Brothers Richie and Jonny Gray are in good form for Toulouse and Glasgow respectively, and there may have been a changing of the guard between Edinburgh’s Toolis twins, the uncapped Alex gaining ground on his capped brother Ben in the 1872 derbies, although the latter only recently returned from injury.

Locks: Gray & Gray

Backup: Toolis & Toolis

Long shot: David Denton/Grant Gilchrist


Another headache for the coach at least partly driven by Alex Dunbar’s slow progress in recovering his best form after his knee operation, hampered by two additional injuries. At his best Dunbar is outstanding, Scotland’s best back, but the Annan man has been operating well below those levels on the odd occasion he has made it on to the field this season.

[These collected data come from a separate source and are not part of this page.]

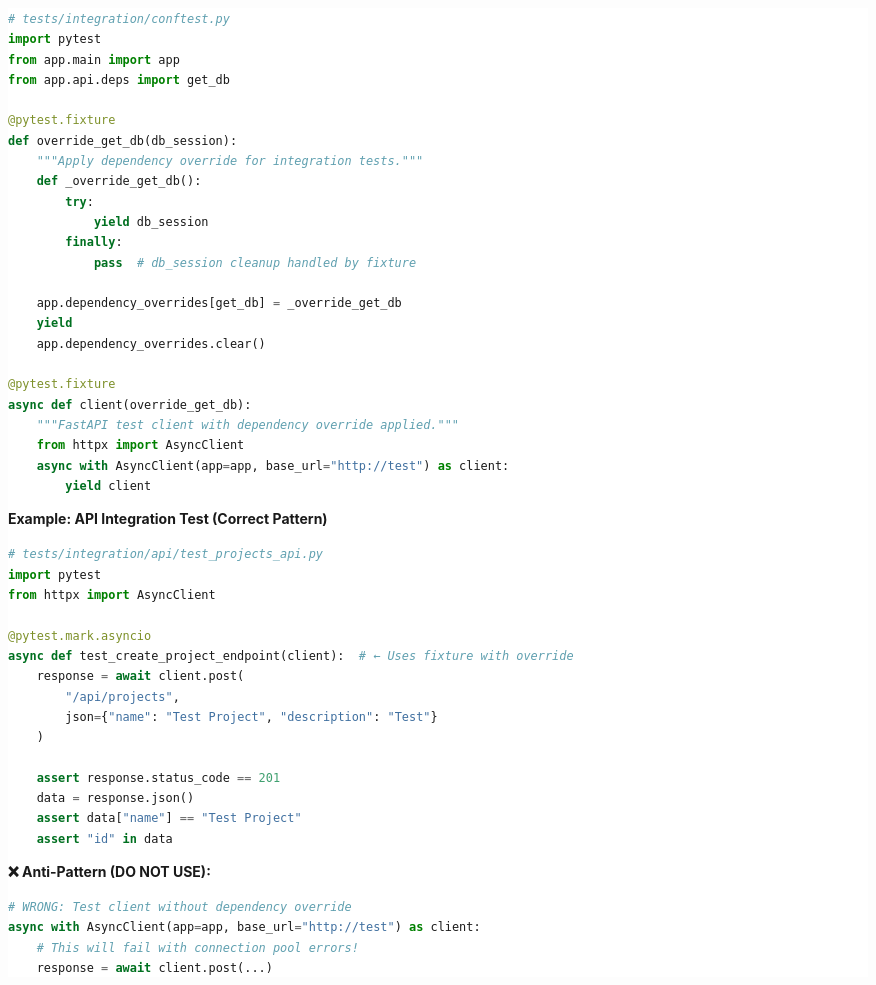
 ```python
# tests/integration/conftest.py
import pytest
from app.main import app
from app.api.deps import get_db

@pytest.fixture
def override_get_db(db_session):
    """Apply dependency override for integration tests."""
    def _override_get_db():
        try:
            yield db_session
        finally:
            pass  # db_session cleanup handled by fixture

    app.dependency_overrides[get_db] = _override_get_db
    yield
    app.dependency_overrides.clear()

@pytest.fixture
async def client(override_get_db):
    """FastAPI test client with dependency override applied."""
    from httpx import AsyncClient
    async with AsyncClient(app=app, base_url="http://test") as client:
        yield client
```

**Example: API Integration Test (Correct Pattern)**
```python
# tests/integration/api/test_projects_api.py
import pytest
from httpx import AsyncClient

@pytest.mark.asyncio
async def test_create_project_endpoint(client):  # ← Uses fixture with override
    response = await client.post(
        "/api/projects",
        json={"name": "Test Project", "description": "Test"}
    )

    assert response.status_code == 201
    data = response.json()
    assert data["name"] == "Test Project"
    assert "id" in data
```

**❌ Anti-Pattern (DO NOT USE):**
```python
# WRONG: Test client without dependency override
async with AsyncClient(app=app, base_url="http://test") as client:
    # This will fail with connection pool errors!
    response = await client.post(...)
```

Mark Bennett is pretty much nailed down at outside centre and, presuming Finn Russell starts at ten, Cotter may opt for a more muscular 12 to shore up the Scottish backs who were worryingly porous during the World Cup. Samoa scored three tries in the space of 11 minutes while it took Australia all of 13 minutes to score three of their five, either side of the half-time break.

Matt Scott is the front runner but Saracens’ Duncan Taylor, who was unlucky to miss the World Cup, will surely be there or thereabouts. Given his ability to play 12, 13 (his chosen spot) or even 14 at a pinch, he is an obvious candidate for the bench.

Inside centre: Matt Scott

Backup: Duncan Taylor/Alex Dunbar

Long shot: Peter Horne

Outside centre: Mark Bennett

Backup: Duncan Taylor/Alex Dunbar

Long shot: Chris Dean


The front line front row are pretty much a shoo-in, especially while Fraser Brown struggles to hit the bull, but there could be a shuffle on the under-card. Depending upon how he fared yesterday in Paris Zander Fagerson may leap-frog Jon Welsh, who failed to convince at the World Cup. On the opposite side of the scrum, Edinburgh’s Rory Sutherland impressed in the 1872 Cup and he may have elbowed his way past his two Glasgow rivals to become Alasdair Dickinson’s understudy.

Tighthead prop: WP Nel

Backup: Zander Fagerson/Jon Welsh

Long shot: Jon Welsh/Zander Fagerson

Hooker: Ross Ford

Backup: Fraser Brown & Stuart McInally

Long shot: Pat MacArthur

Loosehead prop: Ally Dickinson

Backup: Ryan Grant/Rory Sutherland

Long shot: Gordon Reid


As you were at half-back, with the possible exception of Ruaridh Jackson, who has been in good fettle for Wasps and brings the added advantage that he can cover full-back. If Henry Pyrgos is not fit – and Glasgow have missed him horribly – Cotter needs to find a third scrum-half.

Scrum-half: Greig Laidlaw

Backup: Sam Hidalgo-Clyne & Henry Pyrgos if fit, Ali Price if not

Long shot: Brendan McKibben of London Irish

Stand-off: Finn Russell

Backups: Duncan Weir & Ruaridh Jackson

Long Shot: Peter Horne or Tom Heathcote, who had been starting for Worcester until a head knock


Back three: Stuart Hogg, Tommy Seymour, Sean Maitland

Backup: Tim Visser (if fit)/ Sean Lamont/Ruaridh Jackson (for 15)

Long shot: Dougie Fife/Damian Hoyland

There was better news about Tim Visser’s hamstring injury so the big Dutchman may yet take his place in the squad, otherwise Scotland have almost no cover on the wings and Sean Lamont cannot go on forever... can he?